▶ Exercise brief
Restate the following entries exactly. Keep the pictures out.

▶ Extracted records
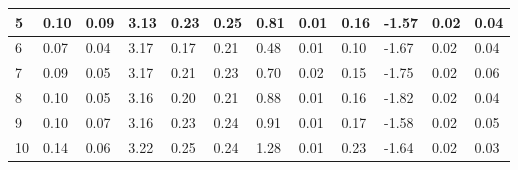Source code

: \begin{table}[htbp]
{\begin{tabular}{|l|l|l|l|l|l|l|l|l|l|l|l|}
5 & 0.10 & 0.09 & 3.13 & 0.23 & 0.25 & 0.81 & 0.01 & 0.16 & -1.57 & 0.02 & 0.04 \\ \hline
6 & 0.07 & 0.04 & 3.17 & 0.17 & 0.21 & 0.48 & 0.01 & 0.10 & -1.67 & 0.02 & 0.04 \\ \hline
7 & 0.09 & 0.05 & 3.17 & 0.21 & 0.23 & 0.70 & 0.02 & 0.15 & -1.75 & 0.02 & 0.06 \\ \hline
8 & 0.10 & 0.05 & 3.16 & 0.20 & 0.21 & 0.88 & 0.01 & 0.16 & -1.82 & 0.02 & 0.04 \\ \hline
9 & 0.10 & 0.07 & 3.16 & 0.23 & 0.24 & 0.91 & 0.01 & 0.17 & -1.58 & 0.02 & 0.05 \\ \hline
10 & 0.14 & 0.06 & 3.22 & 0.25 & 0.24 & 1.28 & 0.01 & 0.23 & -1.64 & 0.02 & 0.03 \\ \hline
\end{tabular}%
}
\end{table}
\vspace{5cm}

\begin{table}[htbp]
\captionsetup{singlelinecheck=off}
\caption{Penamaan musik}
\label{tab:my-table}
\end{table}

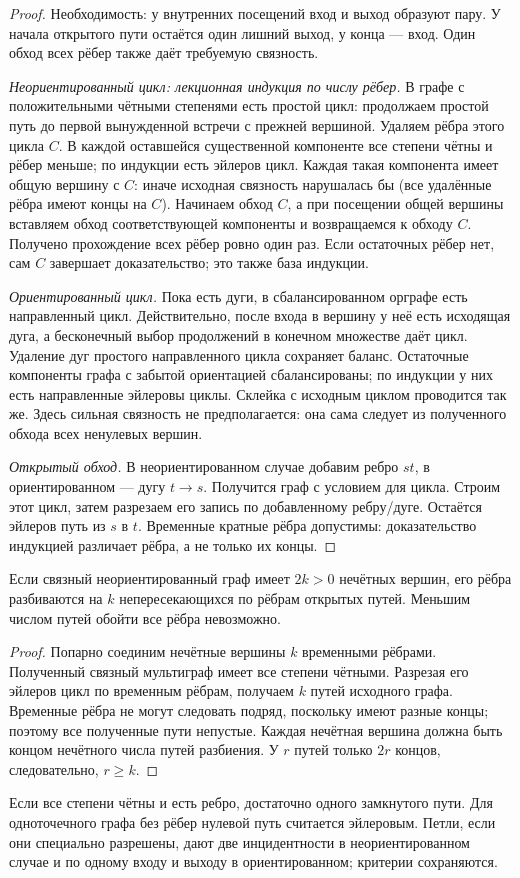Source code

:\begin{proof}
Необходимость: у внутренних посещений вход и выход образуют пару.
У начала открытого пути остаётся один лишний выход, у конца — вход.
Один обход всех рёбер также даёт требуемую связность.

\textit{Неориентированный цикл: лекционная индукция по числу рёбер.}
В графе с положительными чётными степенями есть простой цикл:
продолжаем простой путь до первой вынужденной встречи с прежней вершиной.
Удаляем рёбра этого цикла \(C\). В каждой оставшейся существенной
компоненте все степени чётны и рёбер меньше; по индукции есть эйлеров
цикл. Каждая такая компонента имеет общую вершину с \(C\): иначе исходная
связность нарушалась бы (все удалённые рёбра имеют концы на \(C\)).
Начинаем обход \(C\), а при посещении общей вершины вставляем обход
соответствующей компоненты и возвращаемся к обходу \(C\).
Получено прохождение всех рёбер ровно один раз. Если остаточных рёбер нет,
сам \(C\) завершает доказательство; это также база индукции.



\textit{Ориентированный цикл.} Пока есть дуги, в сбалансированном орграфе
есть направленный цикл. Действительно, после входа в вершину у неё есть
исходящая дуга, а бесконечный выбор продолжений в конечном множестве
даёт цикл. Удаление дуг простого направленного цикла сохраняет баланс.
Остаточные компоненты графа с забытой ориентацией сбалансированы;
по индукции у них есть направленные эйлеровы циклы. Склейка с исходным
циклом проводится так же. Здесь сильная связность не предполагается:
она сама следует из полученного обхода всех ненулевых вершин.

\textit{Открытый обход.} В неориентированном случае добавим ребро \(st\),
в ориентированном — дугу \(t\to s\). Получится граф с условием для цикла.
Строим этот цикл, затем разрезаем его запись по добавленному ребру/дуге.
Остаётся эйлеров путь из \(s\) в \(t\). Временные кратные рёбра допустимы:
доказательство индукцией различает рёбра, а не только их концы.
\end{proof}


\begin{cor}
Если связный неориентированный граф имеет \(2k>0\) нечётных вершин,
его рёбра разбиваются на \(k\) непересекающихся по рёбрам открытых путей.
Меньшим числом путей обойти все рёбра невозможно.
\end{cor}
\begin{proof}
Попарно соединим нечётные вершины \(k\) временными рёбрами.
Полученный связный мультиграф имеет все степени чётными. Разрезая его
эйлеров цикл по временным рёбрам, получаем \(k\) путей исходного графа.
Временные рёбра не могут следовать подряд, поскольку имеют разные концы;
поэтому все полученные пути непустые. Каждая нечётная вершина должна
быть концом нечётного числа путей разбиения. У \(r\) путей только \(2r\)
концов, следовательно, \(r\ge k\).
\end{proof}
Если все степени чётны и есть ребро, достаточно одного замкнутого пути.
Для одноточечного графа без рёбер нулевой путь считается эйлеровым.
Петли, если они специально разрешены, дают две инцидентности в неориентированном
случае и по одному входу и выходу в ориентированном; критерии сохраняются.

▶ Answer area
Source code

: \begin{table}[htbp]
{\begin{tabular}{|l|l|l|l|l|l|l|l|l|l|l|l|}
5 & 0.10 & 0.09 & 3.13 & 0.23 & 0.25 & 0.81 & 0.01 & 0.16 & -1.57 & 0.02 & 0.04 \\ \hline
6 & 0.07 & 0.04 & 3.17 & 0.17 & 0.21 & 0.48 & 0.01 & 0.10 & -1.67 & 0.02 & 0.04 \\ \hline
7 & 0.09 & 0.05 & 3.17 & 0.21 & 0.23 & 0.70 & 0.02 & 0.15 & -1.75 & 0.02 & 0.06 \\ \hline
8 & 0.10 & 0.05 & 3.16 & 0.20 & 0.21 & 0.88 & 0.01 & 0.16 & -1.82 & 0.02 & 0.04 \\ \hline
9 & 0.10 & 0.07 & 3.16 & 0.23 & 0.24 & 0.91 & 0.01 & 0.17 & -1.58 & 0.02 & 0.05 \\ \hline
10 & 0.14 & 0.06 & 3.22 & 0.25 & 0.24 & 1.28 & 0.01 & 0.23 & -1.64 & 0.02 & 0.03 \\ \hline
\end{tabular}%
}
\end{table}
\vspace{5cm}

\begin{table}[htbp]
\captionsetup{singlelinecheck=off}
\caption{Penamaan musik}
\label{tab:my-table}
\end{table}

Source code

:\begin{proof}
Необходимость: у внутренних посещений вход и выход образуют пару.
У начала открытого пути остаётся один лишний выход, у конца — вход.
Один обход всех рёбер также даёт требуемую связность.

\textit{Неориентированный цикл: лекционная индукция по числу рёбер.}
В графе с положительными чётными степенями есть простой цикл:
продолжаем простой путь до первой вынужденной встречи с прежней вершиной.
Удаляем рёбра этого цикла \(C\). В каждой оставшейся существенной
компоненте все степени чётны и рёбер меньше; по индукции есть эйлеров
цикл. Каждая такая компонента имеет общую вершину с \(C\): иначе исходная
связность нарушалась бы (все удалённые рёбра имеют концы на \(C\)).
Начинаем обход \(C\), а при посещении общей вершины вставляем обход
соответствующей компоненты и возвращаемся к обходу \(C\).
Получено прохождение всех рёбер ровно один раз. Если остаточных рёбер нет,
сам \(C\) завершает доказательство; это также база индукции.



\textit{Ориентированный цикл.} Пока есть дуги, в сбалансированном орграфе
есть направленный цикл. Действительно, после входа в вершину у неё есть
исходящая дуга, а бесконечный выбор продолжений в конечном множестве
даёт цикл. Удаление дуг простого направленного цикла сохраняет баланс.
Остаточные компоненты графа с забытой ориентацией сбалансированы;
по индукции у них есть направленные эйлеровы циклы. Склейка с исходным
циклом проводится так же. Здесь сильная связность не предполагается:
она сама следует из полученного обхода всех ненулевых вершин.

\textit{Открытый обход.} В неориентированном случае добавим ребро \(st\),
в ориентированном — дугу \(t\to s\). Получится граф с условием для цикла.
Строим этот цикл, затем разрезаем его запись по добавленному ребру/дуге.
Остаётся эйлеров путь из \(s\) в \(t\). Временные кратные рёбра допустимы:
доказательство индукцией различает рёбра, а не только их концы.
\end{proof}


\begin{cor}
Если связный неориентированный граф имеет \(2k>0\) нечётных вершин,
его рёбра разбиваются на \(k\) непересекающихся по рёбрам открытых путей.
Меньшим числом путей обойти все рёбра невозможно.
\end{cor}
\begin{proof}
Попарно соединим нечётные вершины \(k\) временными рёбрами.
Полученный связный мультиграф имеет все степени чётными. Разрезая его
эйлеров цикл по временным рёбрам, получаем \(k\) путей исходного графа.
Временные рёбра не могут следовать подряд, поскольку имеют разные концы;
поэтому все полученные пути непустые. Каждая нечётная вершина должна
быть концом нечётного числа путей разбиения. У \(r\) путей только \(2r\)
концов, следовательно, \(r\ge k\).
\end{proof}
Если все степени чётны и есть ребро, достаточно одного замкнутого пути.
Для одноточечного графа без рёбер нулевой путь считается эйлеровым.
Петли, если они специально разрешены, дают две инцидентности в неориентированном
случае и по одному входу и выходу в ориентированном; критерии сохраняются.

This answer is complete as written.